猫も歩けば...

― はてなダイアリーより引っ越してきました ―

水の「特別さ」

 ずっと水の化学的性質の話を続けてきて、前回でようやく(強引に)「水と生命」の話題に戻りました。
 それで、前回の最後のほうで、水の「特別さ」として:
 (1) 分子が小さいこと
 (2) 分子に極性があること
の二つを挙げたと思います。
 水の分子は、極性のある物質やイオンにはすぐに結びついて溶かしてしまうし、極性があまりない物質でも分子の隙間に入りこんで、その分子に「水にくっつきやすい部分」(親水的な部分)があれば、そこにくっついてしまう。その分子に「水にくっつきやすい部分」が多くあれば、その物質も溶かしてしまいます。

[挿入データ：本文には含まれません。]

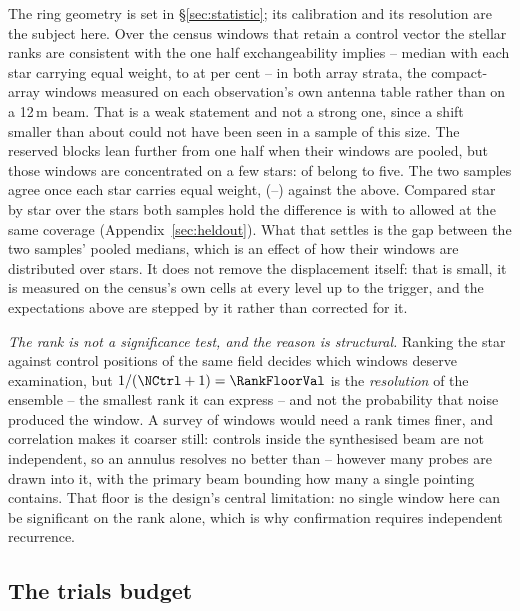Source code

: The ring geometry is set in \S\ref{sec:statistic}; its calibration and its
resolution are the subject here. Over the \VerNTested{} census windows that
retain a control vector the stellar ranks are consistent with the one half
exchangeability implies -- median \BkRankBalSurv{} with each star carrying
equal weight, \BkRankBalSurvLo{} to \BkRankBalSurvHi{} at \CeCovPct{} per
cent -- in both array
strata, the compact-array windows measured on each observation's own antenna
table rather than on a 12\,m beam. That is a weak statement and not a strong
one, since a shift smaller than about \VerKsPowerAca{} could not have been
seen in a sample of this size. The reserved blocks lean further from one half
when their windows are pooled, but those windows are concentrated on a few
stars: \BkRankTopFiveWin{} of \HoWin{} belong to five. The two
samples agree once each star carries equal weight, \BkRankBalHo{}
(\BkRankBalHoLo--\BkRankBalHoHi) against the \BkRankBalSurv{} above.
Compared star by star over the \BkRankPairedStars{} stars both samples hold
the difference is \BkRankPaired{} with \BkRankPairedLo{} to
\BkRankPairedHi{} allowed at the same coverage
(Appendix~\ref{sec:heldout}). What that settles is
the gap between the two samples' pooled medians, which is an effect of how
their windows are distributed over stars. It does not remove the displacement
itself: that is small, it is measured on the census's own cells at every level
up to the trigger, and the expectations above are stepped by it rather than
corrected for it.

\emph{The rank is not a significance test, and the reason is structural.}
Ranking the star against \NCtrl{} control positions of the same field
decides which windows deserve examination, but $1/(\NCtrl+1)=\RankFloorVal$
is the \emph{resolution} of the ensemble -- the smallest rank it can
express -- and not the probability that noise produced the window. A survey
of \NWindows{} windows would need a rank \BonfRankRatio{} times finer, and
correlation makes it coarser still: controls inside the synthesised beam are
not independent, so an annulus resolves no better than
\RankEffLo--\RankEffHi{} however many probes are drawn into it, with the
primary beam bounding how many a single pointing contains. That floor is the
design's central limitation: no single window here can be significant on the
rank alone, which is why confirmation requires independent recurrence.

\subsection{The trials budget}

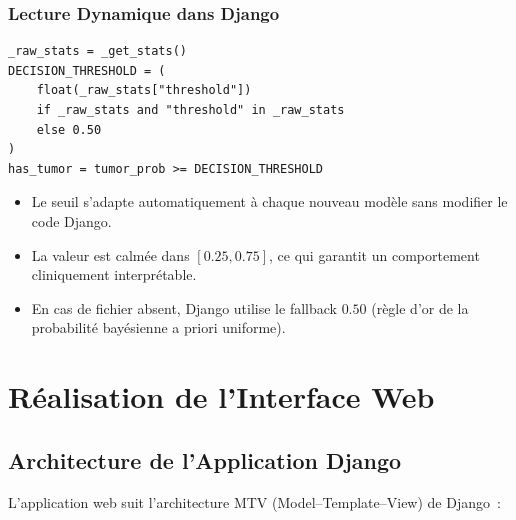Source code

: \documentclass[12pt, a4paper]{report}
\begin{document}
\subsection{Lecture Dynamique dans Django}

\begin{lstlisting}[caption={Chargement du seuil optimal depuis JSON (views.py)},
                   label={lst:threshold_load}]
_raw_stats = _get_stats()
DECISION_THRESHOLD = (
    float(_raw_stats["threshold"])
    if _raw_stats and "threshold" in _raw_stats
    else 0.50
)
has_tumor = tumor_prob >= DECISION_THRESHOLD
\end{lstlisting}

\begin{successbox}
  \begin{itemize}
    \item Le seuil s'adapte automatiquement à chaque nouveau modèle
          sans modifier le code Django.
    \item La valeur est calmée dans $[0.25, 0.75]$, ce qui garantit
          un comportement cliniquement interprétable.
    \item En cas de fichier absent, Django utilise le fallback $0.50$
          (règle d'or de la probabilité bayésienne a priori uniforme).
  \end{itemize}
\end{successbox}

\chapter{Réalisation de l'Interface Web}
\label{chap:interface}

\section{Architecture de l'Application Django}

L'application web suit l'architecture MTV (Model–Template–View) de
Django~:
\end{document}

 私たちの世界は、「水がある」ことを前提にできているので、水にいろいろなものが溶けて便利だなと思っていますが、「水がない」ことを前提にできている世界にとっては、水というのは何でもかんでも溶かしてしまう超危険物質に見えるのではないでしょうか。
 そして、水の「特別さ」として、もう一つ
 (3) 宇宙のなかで、比較的できやすい物質だ
ということがあると思います。
 水は水素と酸素からできています。水素は宇宙ができたころから存在する物質です。酸素は、その宇宙で星ができて、その星がある程度成長しないと生まれない。しかも、ある程度は重い(質量の大きな)星でないと酸素はできませんし、その星が輝くのをやめて内部の物質を宇宙にばらまかないといけない。でも、宇宙では、内部に酸素のできる重い星のほうが寿命が短く、内部でできた「重い」物質を早めに宇宙にばらまいてくれます。だから宇宙には水素やヘリウムほどではないけれど酸素も多い。

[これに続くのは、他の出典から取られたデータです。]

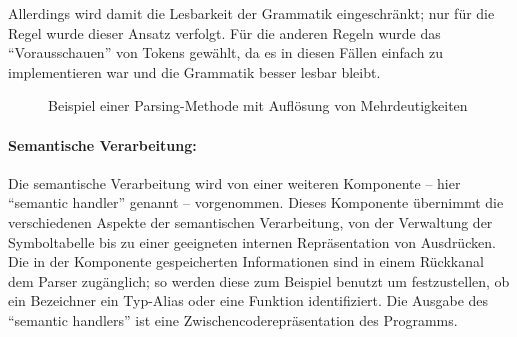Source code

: \documentclass[twoside,a4paper,fleqn,12pt]{book}
\begin{document}
Allerdings wird damit die Lesbarkeit der Grammatik eingeschränkt; nur für die Regel  wurde dieser Ansatz verfolgt.
Für die anderen Regeln wurde das "`Vorausschauen"' von Tokens gewählt, da es in diesen Fällen einfach zu implementieren war
und die Grammatik besser lesbar bleibt.

\begin{figure}[!h]
   \centering
  
  \caption{Beispiel einer Parsing-Methode mit Auflösung von Mehrdeutigkeiten}
  \label{fig:ParseProgramStatements}
\end{figure}

\paragraph{Semantische Verarbeitung:}
Die semantische Verarbeitung wird von einer weiteren Komponente -- hier ``semantic handler'' genannt -- vorgenommen. 
Dieses Komponente übernimmt die verschiedenen Aspekte der semantischen Verarbeitung, von der Verwaltung der
Symboltabelle bis zu einer geeigneten internen Repräsentation von Ausdrücken. Die in der Komponente gespeicherten Informationen sind
in einem Rückkanal dem Parser zugänglich; so werden diese zum Beispiel benutzt um festzustellen, ob ein Bezeichner ein
Typ-Alias oder eine Funktion identifiziert.
Die Ausgabe des ``semantic handlers'' ist eine Zwischencoderepräsentation des Programms.


\end{document}
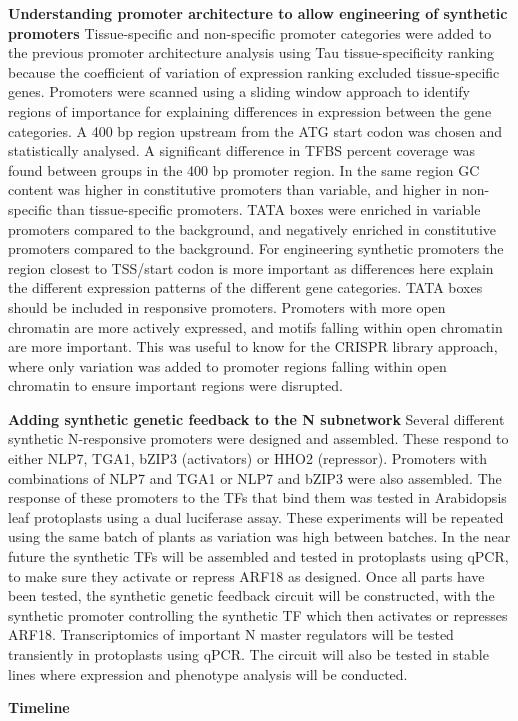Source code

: \documentclass[../main.tex]{subfiles}
\begin{document}
\textbf{Understanding promoter architecture to allow engineering of synthetic promoters}
Tissue-specific and non-specific promoter categories were added to the previous promoter architecture analysis using Tau tissue-specificity ranking because the coefficient of variation of expression ranking excluded tissue-specific genes. Promoters were scanned using a sliding window approach to identify regions of importance for explaining differences in expression between the gene categories. A 400 bp region upstream from the ATG start codon was chosen and statistically analysed. A significant difference in TFBS percent coverage was found between groups in the 400 bp promoter region. In the same region GC content was higher in constitutive promoters than variable, and higher in non-specific than tissue-specific promoters. TATA boxes were enriched in variable promoters compared to the background, and negatively enriched in constitutive promoters compared to the background.
For engineering synthetic promoters the region closest to TSS/start codon is more important as differences here explain the different expression patterns of the different gene categories. TATA boxes should be included in responsive promoters. Promoters with more open chromatin are more actively expressed, and motifs falling within open chromatin are more important. This was useful to know for the CRISPR library approach, where only variation was added to promoter regions falling within open chromatin to ensure important regions were disrupted.

\textbf{Adding synthetic genetic feedback to the N subnetwork}
Several different synthetic N-responsive promoters were designed and assembled. These respond to either NLP7, TGA1, bZIP3 (activators) or HHO2 (repressor). Promoters with combinations of NLP7 and TGA1 or NLP7 and bZIP3 were also assembled. The response of these promoters to the TFs that bind them was tested in Arabidopsis leaf protoplasts using a dual luciferase assay. These experiments will be repeated using the same batch of plants as variation was high between batches. In the near future the synthetic TFs will be assembled and tested in protoplasts using qPCR, to make sure they activate or repress ARF18 as designed. Once all parts have been tested, the synthetic genetic feedback circuit will be constructed, with the synthetic promoter controlling the synthetic TF which then activates or represses ARF18. Transcriptomics of important N master regulators will be tested transiently in protoplasts using qPCR. The circuit will also be tested in stable lines where expression and phenotype analysis will be conducted.

\textbf{Timeline}
\end{document}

 しかも、水素も酸素も、それぞれほかの物質とくっつきやすい性質を持っています。
 酸素というのは、本来はわりと「危険物質」です。何にでもくっついてそのものを「酸化」してしまう。だから、水素と酸素が出会うと、比較的簡単に水ができてしまう。で、その水が、ほかのものを溶かしやすい性質を持っているのです。